The Home Guarantee Scheme comprises three components:
- First Home Guarantee: This aspect of the scheme aims to assist eligible first home buyers in purchasing their first home sooner, with a minimum deposit requirement of just 5%.
- Regional First Home Buyer Guarantee: This component supports eligible first-home buyers in regional areas to acquire a home.
- Family Home Guarantee: Designed to aid eligible single parents with at least one dependent child, this part of the scheme enables them to purchase a home with a deposit as low as 2%.
These expansions in eligibility aim to provide increased opportunities and support to a broader range of individuals aspiring to own a home.
Housing (build-to-rent developments)
The government has announced eligible new build-to-rent projects, specifically for those commencing construction after May 9, 2023 (Budget night).

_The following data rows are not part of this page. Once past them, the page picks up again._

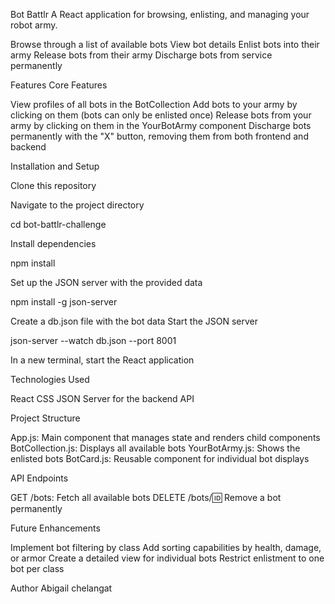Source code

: Bot Battlr
A React application for browsing, enlisting, and managing your robot army.

Browse through a list of available bots
View bot details
Enlist bots into their army
Release bots from their army
Discharge bots from service permanently

Features
Core Features

View profiles of all bots in the BotCollection
Add bots to your army by clicking on them (bots can only be enlisted once)
Release bots from your army by clicking on them in the YourBotArmy component
Discharge bots permanently with the "X" button, removing them from both frontend and backend

Installation and Setup

Clone this repository

Navigate to the project directory

cd bot-battlr-challenge

Install dependencies

npm install

Set up the JSON server with the provided data

npm install -g json-server

Create a db.json file with the bot data
Start the JSON server

json-server --watch db.json --port 8001

In a new terminal, start the React application


Technologies Used

React
CSS
JSON Server for the backend API

Project Structure

App.js: Main component that manages state and renders child components
BotCollection.js: Displays all available bots
YourBotArmy.js: Shows the enlisted bots
BotCard.js: Reusable component for individual bot displays

API Endpoints

GET /bots: Fetch all available bots
DELETE /bots/:id: Remove a bot permanently

Future Enhancements

Implement bot filtering by class
Add sorting capabilities by health, damage, or armor
Create a detailed view for individual bots
Restrict enlistment to one bot per class

Author
Abigail chelangat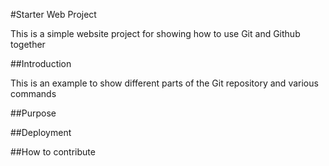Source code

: #Starter Web Project

This is a simple website project for showing how to use Git and Github together

##Introduction

This is an example to show different parts
of the Git repository and various commands

##Purpose

##Deployment

##How to contribute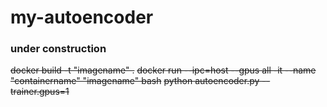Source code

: # my-autoencoder

### under construction

~~docker build -t "imagename" .~~
~~docker run --ipc=host --gpus all -it --name "containername" "imagename" bash~~
~~python autoencoder.py --trainer.gpus=1~~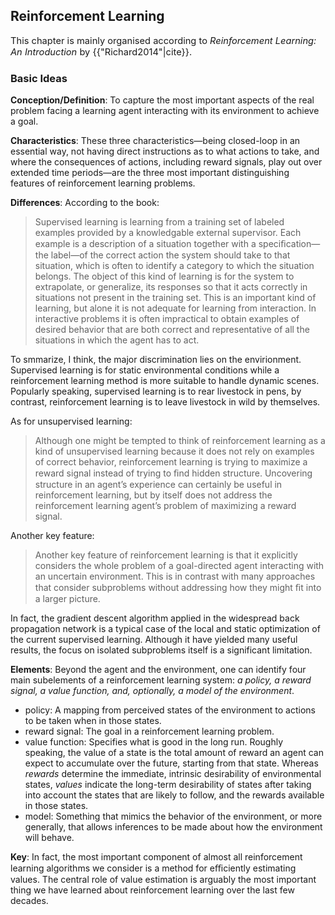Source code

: ## Reinforcement Learning

<p style="font-size: 11pt">This chapter is mainly organised according to <i>Reinforcement Learning: An Introduction</i> by {{"Richard2014"|cite}}.</p>

### Basic Ideas

**Conception/Definition**: To capture the most important aspects of the real problem facing a learning agent interacting with its environment to achieve a goal.

**Characteristics**: These three characteristics—being closed-loop in an essential way, not having direct instructions as to what actions to take, and where the consequences of actions, including reward signals, play out over extended time periods—are the three most important distinguishing features of reinforcement learning problems.

**Differences**: According to the book:

> Supervised learning is learning from a training set of labeled examples provided by a knowledgable external supervisor. Each example is a description of a situation together with a speciﬁcation—the label—of the correct action the system should take to that situation, which is often to identify a category to which the situation belongs. The object of this kind of learning is for the system to extrapolate, or generalize, its responses so that it acts correctly in situations not present in the training set. This is an important kind of learning, but alone it is not adequate for learning from interaction. In interactive problems it is often impractical to obtain examples of desired behavior that are both correct and representative of all the situations in which the agent has to act.

To smmarize, I think, the major discrimination lies on the envirionment. Supervised learning is for static environmental conditions while a reinforcement learning method is more suitable to handle dynamic scenes. Popularly speaking, supervised learning is to rear livestock in pens, by contrast, reinforcement learning is to leave livestock in wild by themselves. 

As for unsupervised learning:

> Although one might be tempted to think of reinforcement learning as a kind of unsupervised learning because it does not rely on examples of correct behavior, reinforcement learning is trying to maximize a reward signal instead of trying to ﬁnd hidden structure. Uncovering structure in an agent’s experience can certainly be useful in reinforcement learning, but by itself does not address the reinforcement learning agent’s problem of maximizing a reward signal.

Another key feature: 

> Another key feature of reinforcement learning is that it explicitly considers the whole problem of a goal-directed agent interacting with an uncertain environment. This is in contrast with many approaches that consider subproblems without addressing how they might ﬁt into a larger picture. 

In fact, the gradient descent algorithm applied in the widespread back propagation network is a typical case of the local and static optimization of the current supervised learning. Although it have yielded many useful results, the focus on isolated subproblems itself is a significant limitation.

**Elements**: Beyond the agent and the environment, one can identify four main subelements of a reinforcement learning system: *a policy, a reward signal, a value function, and, optionally, a model of the environment*.

- policy: A mapping from perceived states of the environment to actions to be taken when in those states.
- reward signal: The goal in a reinforcement learning problem.
- value function: Specifies what is good in the long run. Roughly speaking, the value of a state is the total amount of reward an agent can expect to accumulate over the future, starting from that state. Whereas *rewards* determine the immediate, intrinsic desirability of environmental states, *values* indicate the long-term desirability of states after taking into account the states that are likely to follow, and the rewards available in those states.
- model: Something that mimics the behavior of the environment, or more generally, that allows inferences to be made about how the environment will behave.

**Key**: In fact, the most important component of almost all reinforcement learning algorithms we consider is a method for eﬃciently estimating values. The central role of value estimation is arguably the most important thing we have learned about reinforcement learning over the last few decades.

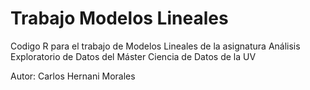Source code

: # Trabajo Modelos Lineales
Codigo R para el trabajo de Modelos Lineales de la asignatura Análisis Exploratorio de Datos del  Máster Ciencia de Datos de la UV

Autor: Carlos Hernani Morales
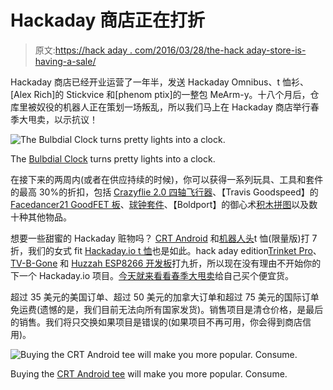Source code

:# Hackaday 商店正在打折

> 原文:[https://hack aday . com/2016/03/28/the-hack aday-store-is-having-a-sale/](https://hackaday.com/2016/03/28/the-hackaday-store-is-having-a-sale/)

Hackaday 商店已经开业运营了一年半，发送 Hackaday Omnibus、t 恤衫、[Alex Rich]的 Stickvice 和[phenom ptix]的一整包 MeArm-y。十八个月后，仓库里被奴役的机器人正在策划一场叛乱，所以我们马上在 Hackaday 商店举行春季大甩卖，以示抗议！

![The Bulbdial Clock turns pretty lights into a clock.](../Images/79d4ef7bcc364a737626518e836e1aac.png)

The [Bulbdial Clock](http://store.hackaday.com/products/bulbdial-clock) turns pretty lights into a clock.

在接下来的两周内(或者在供应持续的时候)，你可以获得一系列玩具、工具和套件的最高 30%的折扣，包括 [Crazyflie 2.0 四轴飞行器](http://store.hackaday.com/products/crazyflie-2)、【Travis Goodspeed】的 [Facedancer21 GoodFET 板](http://store.hackaday.com/products/facedancer21)、[球钟套件](http://store.hackaday.com/products/bulbdial-clock)、【Boldport】的御心术[积木拼图](http://store.hackaday.com/products/cordwood-puzzle-first-edition)以及数十种其他物品。

想要一些甜蜜的 Hackaday 赃物吗？ [CRT Android](http://store.hackaday.com/collections/swag/products/crt-head-tee) 和[机器人头](http://store.hackaday.com/collections/swag/products/robot-head-tee)t 恤(限量版)打 7 折，我们的女式 fit [Hackaday.io t 恤](http://store.hackaday.com/collections/swag/products/hackadayio-womens-tshirt)也是如此。hack aday edition[Trinket Pro](http://store.hackaday.com/collections/swag/products/trinket-pro)、 [TV-B-Gone](http://store.hackaday.com/products/hackaday-tv-b-gone-kit) 和 [Huzzah ESP8266 开发板](http://store.hackaday.com/collections/swag/products/huzzah)打九折，所以现在没有理由不开始你的下一个 Hackaday.io 项目。[今天就来看看春季大甩卖](http://store.hackaday.com/collections/spring-sale)给自己买个便宜货。

超过 35 美元的美国订单、超过 50 美元的加拿大订单和超过 75 美元的国际订单免运费(遗憾的是，我们目前无法向所有国家发货)。销售项目是清仓价格，是最后的销售。我们将只交换如果项目是错误的(如果项目不再可用，你会得到商店信用)。

![Buying the CRT Android tee will make you more popular. Consume.](../Images/e45a0a01b10112c8243ebc432f65a3b9.png)

Buying the [CRT Android tee](http://store.hackaday.com/collections/swag/products/crt-head-tee) will make you more popular. Consume.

The following measures will be implemented:
- Capital Works Tax Deduction: The capital works tax deduction rate, also known as depreciation, will be increased from 2.5% to 4% per year for these projects.
- Withholding Tax Rate: The final withholding tax rate on eligible fund payments from managed investment trusts (MITs) attributed to newly constructed build-to-rent developments will be reduced from 30% to 15%.
These changes will apply to build-to-rent projects comprising 50 or more apartments or dwellings made available for rent to the general public. The dwellings must be retained under single ownership for at least ten years before being eligible for sale. Additionally, landlords must offer a lease term of at least three years for each dwelling.
The reduced withholding tax rate for residential build-to-rent will take effect from July 1, 2024. Consultations will be conducted to determine implementation details, including requirements for a minimum proportion of affordable tenancies and the duration of the dwellings’ retention under single ownership.
Build-to-rent (BTR) developments represent a relatively new concept in urban housing development in Australia. In these developments, the developers own and manage apartment complexes and directly rent out the units to tenants. BTR developments have the potential to offer more affordability compared to traditional rentals, especially when coupled with government incentives.